The interplay between JRA and CRPA was the subject of David v. Meadows, 881 So.2d 653 (Fla. 1st DCA 2004). The issue there was whether the State could, as here, use CRPA to "release" a prisoner into a JRA proceeding. The court held that there was nothing in either Act barring the State from doing so. In so holding, however, the court made explicit that "[i]n the event that Meadows is found unable to comply with his release program because of his civil confinement, he should not be found in violation and should receive credit for the time during commitment." [e.s.] 881 So.2d at 655. David v. Meadows explicitly relied on Tal-Mason to reach that conclusion.
We agree with David v. Meadows. Sutton is entitled to have the JRA confinement counted against his 15-year sentence. On the other hand, early release under CRPA is no longer applicable because he did not seek timely review of the revocation and denial of JRA credit.
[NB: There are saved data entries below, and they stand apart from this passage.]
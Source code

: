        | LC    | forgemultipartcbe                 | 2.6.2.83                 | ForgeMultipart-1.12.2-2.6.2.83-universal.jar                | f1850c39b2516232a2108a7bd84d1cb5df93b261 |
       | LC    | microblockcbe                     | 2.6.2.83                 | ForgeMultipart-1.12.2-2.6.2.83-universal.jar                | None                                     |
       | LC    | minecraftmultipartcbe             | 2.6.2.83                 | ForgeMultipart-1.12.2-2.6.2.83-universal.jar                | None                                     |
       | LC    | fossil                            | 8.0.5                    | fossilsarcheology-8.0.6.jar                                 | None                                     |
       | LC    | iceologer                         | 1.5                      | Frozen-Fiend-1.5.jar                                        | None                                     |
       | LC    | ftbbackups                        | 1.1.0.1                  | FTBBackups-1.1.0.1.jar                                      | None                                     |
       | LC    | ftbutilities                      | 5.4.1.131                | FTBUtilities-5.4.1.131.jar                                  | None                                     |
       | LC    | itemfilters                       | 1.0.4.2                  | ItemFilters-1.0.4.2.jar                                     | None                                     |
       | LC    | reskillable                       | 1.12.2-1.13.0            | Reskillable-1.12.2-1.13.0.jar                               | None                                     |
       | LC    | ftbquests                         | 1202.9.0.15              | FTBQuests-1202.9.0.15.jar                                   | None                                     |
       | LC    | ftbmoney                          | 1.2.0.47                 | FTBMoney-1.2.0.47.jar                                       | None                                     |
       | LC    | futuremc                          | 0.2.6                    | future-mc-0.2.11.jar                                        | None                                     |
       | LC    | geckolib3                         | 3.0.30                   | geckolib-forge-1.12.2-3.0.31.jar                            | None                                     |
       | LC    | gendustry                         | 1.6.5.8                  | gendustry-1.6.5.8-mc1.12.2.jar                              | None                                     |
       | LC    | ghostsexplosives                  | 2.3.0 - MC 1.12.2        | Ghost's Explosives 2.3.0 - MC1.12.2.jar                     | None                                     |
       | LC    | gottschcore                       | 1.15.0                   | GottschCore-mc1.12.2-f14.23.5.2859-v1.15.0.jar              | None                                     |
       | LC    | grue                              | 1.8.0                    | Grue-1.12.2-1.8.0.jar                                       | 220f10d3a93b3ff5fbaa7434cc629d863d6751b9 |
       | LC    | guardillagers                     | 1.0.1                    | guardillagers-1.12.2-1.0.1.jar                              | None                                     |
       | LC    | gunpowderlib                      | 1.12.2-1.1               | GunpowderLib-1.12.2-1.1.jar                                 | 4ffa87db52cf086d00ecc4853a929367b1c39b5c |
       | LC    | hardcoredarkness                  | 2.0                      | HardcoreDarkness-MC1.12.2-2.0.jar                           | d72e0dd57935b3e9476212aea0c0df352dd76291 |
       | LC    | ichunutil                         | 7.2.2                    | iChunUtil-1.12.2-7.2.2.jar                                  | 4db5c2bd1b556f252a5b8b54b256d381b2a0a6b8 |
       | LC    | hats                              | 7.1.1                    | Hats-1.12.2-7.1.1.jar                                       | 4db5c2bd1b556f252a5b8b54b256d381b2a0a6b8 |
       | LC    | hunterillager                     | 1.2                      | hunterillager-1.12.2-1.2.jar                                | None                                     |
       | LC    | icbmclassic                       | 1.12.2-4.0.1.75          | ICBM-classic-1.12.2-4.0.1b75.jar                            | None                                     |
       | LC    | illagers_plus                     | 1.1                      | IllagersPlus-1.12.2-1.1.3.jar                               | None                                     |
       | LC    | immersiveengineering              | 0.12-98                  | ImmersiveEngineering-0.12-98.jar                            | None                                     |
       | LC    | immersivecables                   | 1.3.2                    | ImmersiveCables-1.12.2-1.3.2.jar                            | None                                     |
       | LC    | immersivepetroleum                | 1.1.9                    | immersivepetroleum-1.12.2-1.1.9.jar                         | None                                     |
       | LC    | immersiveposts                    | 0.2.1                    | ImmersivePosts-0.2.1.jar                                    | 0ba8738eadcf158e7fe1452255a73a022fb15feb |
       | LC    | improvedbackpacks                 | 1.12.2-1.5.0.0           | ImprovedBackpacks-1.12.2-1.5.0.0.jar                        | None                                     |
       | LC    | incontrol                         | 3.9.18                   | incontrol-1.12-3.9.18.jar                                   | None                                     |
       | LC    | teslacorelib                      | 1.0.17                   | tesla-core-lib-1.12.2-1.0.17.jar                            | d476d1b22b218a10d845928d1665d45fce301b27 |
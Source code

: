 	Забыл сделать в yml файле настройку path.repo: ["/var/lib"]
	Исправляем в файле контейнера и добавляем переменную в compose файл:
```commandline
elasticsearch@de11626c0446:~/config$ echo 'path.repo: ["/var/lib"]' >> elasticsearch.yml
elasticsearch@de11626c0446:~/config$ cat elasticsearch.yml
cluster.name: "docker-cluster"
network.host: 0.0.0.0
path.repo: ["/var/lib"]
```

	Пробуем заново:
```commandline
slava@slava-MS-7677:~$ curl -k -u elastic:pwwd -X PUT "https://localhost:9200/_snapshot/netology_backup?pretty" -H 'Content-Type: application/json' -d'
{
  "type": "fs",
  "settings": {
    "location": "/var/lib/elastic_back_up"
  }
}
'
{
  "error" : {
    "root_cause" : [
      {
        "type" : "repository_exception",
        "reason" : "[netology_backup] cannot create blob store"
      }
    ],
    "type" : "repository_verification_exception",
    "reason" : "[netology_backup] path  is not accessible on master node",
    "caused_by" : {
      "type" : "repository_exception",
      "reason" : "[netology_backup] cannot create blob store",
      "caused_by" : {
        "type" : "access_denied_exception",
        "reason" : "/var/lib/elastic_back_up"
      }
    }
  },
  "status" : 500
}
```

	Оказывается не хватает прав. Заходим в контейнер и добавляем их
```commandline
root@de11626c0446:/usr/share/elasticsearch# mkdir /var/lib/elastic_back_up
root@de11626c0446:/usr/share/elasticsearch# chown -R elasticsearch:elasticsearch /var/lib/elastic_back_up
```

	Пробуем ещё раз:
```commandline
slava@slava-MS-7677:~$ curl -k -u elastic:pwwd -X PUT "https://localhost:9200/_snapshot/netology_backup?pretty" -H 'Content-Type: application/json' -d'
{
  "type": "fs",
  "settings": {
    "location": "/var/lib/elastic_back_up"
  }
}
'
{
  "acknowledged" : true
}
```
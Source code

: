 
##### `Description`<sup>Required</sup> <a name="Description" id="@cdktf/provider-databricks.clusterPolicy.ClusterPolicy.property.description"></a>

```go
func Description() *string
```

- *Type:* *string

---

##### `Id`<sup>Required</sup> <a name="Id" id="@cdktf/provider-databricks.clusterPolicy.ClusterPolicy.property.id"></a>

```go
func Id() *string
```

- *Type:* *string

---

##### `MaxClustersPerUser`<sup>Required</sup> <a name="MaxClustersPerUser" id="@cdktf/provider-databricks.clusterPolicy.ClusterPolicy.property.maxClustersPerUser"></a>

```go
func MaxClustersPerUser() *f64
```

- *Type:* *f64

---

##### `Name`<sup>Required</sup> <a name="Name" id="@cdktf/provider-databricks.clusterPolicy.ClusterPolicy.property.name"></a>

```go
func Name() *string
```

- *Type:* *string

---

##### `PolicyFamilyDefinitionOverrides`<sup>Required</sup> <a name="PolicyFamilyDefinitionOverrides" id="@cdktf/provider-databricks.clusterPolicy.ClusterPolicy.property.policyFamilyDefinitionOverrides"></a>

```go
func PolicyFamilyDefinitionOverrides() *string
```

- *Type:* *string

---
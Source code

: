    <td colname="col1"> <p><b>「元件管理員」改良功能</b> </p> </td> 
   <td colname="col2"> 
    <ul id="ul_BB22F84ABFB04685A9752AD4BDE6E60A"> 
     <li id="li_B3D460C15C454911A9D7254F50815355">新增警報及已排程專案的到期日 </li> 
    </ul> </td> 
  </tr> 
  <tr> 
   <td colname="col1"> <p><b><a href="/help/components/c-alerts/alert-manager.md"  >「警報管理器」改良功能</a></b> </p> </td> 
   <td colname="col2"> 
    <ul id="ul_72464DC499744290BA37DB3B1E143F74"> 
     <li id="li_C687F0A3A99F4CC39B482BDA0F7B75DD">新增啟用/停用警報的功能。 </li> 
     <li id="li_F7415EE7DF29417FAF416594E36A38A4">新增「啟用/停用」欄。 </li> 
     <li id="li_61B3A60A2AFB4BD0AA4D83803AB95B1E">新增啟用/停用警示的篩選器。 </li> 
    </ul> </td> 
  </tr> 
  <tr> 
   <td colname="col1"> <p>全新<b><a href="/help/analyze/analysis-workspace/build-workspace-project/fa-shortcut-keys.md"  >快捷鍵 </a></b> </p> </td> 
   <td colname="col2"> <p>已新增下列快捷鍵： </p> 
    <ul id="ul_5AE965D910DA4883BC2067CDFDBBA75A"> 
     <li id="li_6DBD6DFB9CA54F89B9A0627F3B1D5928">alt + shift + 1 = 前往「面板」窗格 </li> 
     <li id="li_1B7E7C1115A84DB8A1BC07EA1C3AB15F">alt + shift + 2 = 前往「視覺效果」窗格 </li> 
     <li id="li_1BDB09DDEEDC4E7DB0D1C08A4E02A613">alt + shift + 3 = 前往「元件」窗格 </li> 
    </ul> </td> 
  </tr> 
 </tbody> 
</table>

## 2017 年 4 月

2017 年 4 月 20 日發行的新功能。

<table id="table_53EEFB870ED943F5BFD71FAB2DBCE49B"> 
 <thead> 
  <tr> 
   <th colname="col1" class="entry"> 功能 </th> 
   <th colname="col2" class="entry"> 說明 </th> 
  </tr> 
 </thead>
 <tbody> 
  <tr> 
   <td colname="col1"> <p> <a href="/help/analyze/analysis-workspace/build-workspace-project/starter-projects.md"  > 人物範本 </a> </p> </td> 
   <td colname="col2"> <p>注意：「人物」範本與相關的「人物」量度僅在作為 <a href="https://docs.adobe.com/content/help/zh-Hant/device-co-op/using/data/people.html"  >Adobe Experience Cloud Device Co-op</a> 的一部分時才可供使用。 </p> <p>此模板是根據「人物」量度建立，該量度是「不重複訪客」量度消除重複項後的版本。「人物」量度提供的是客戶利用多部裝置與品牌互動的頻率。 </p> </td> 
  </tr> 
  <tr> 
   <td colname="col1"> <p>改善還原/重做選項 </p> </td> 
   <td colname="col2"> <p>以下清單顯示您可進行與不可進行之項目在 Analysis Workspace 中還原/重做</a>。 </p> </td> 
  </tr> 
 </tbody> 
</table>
Instead he now makes clear that with the JRA time counted against his sentence (along with the 469 days for jail credit awarded by the sentencing judge) on 25 March 2008 he will have actually served the entire 15-year term "day for day", as he puts it.
To be sure, his rule 3.800(a) motion really seeks an anticipatory ruling that the Department and Commission will not follow the law when his term finally expires on March 25th. We have now explained what the law is. As the Supreme Court once said in comparable circumstances: "There is no showing that [the state agency] will not follow the provisions of [the law] when petitioner becomes entitled to its benefits; the presumption is that officers will do their duty as the law directs them." Hall v. Mayo, 85 So.2d 592 (Fla. 1955). Any habeas corpus claim for immediate release thus being premature at this time, his appeal must be affirmed.
STEVENSON and DAMOORGIAN, JJ., concur.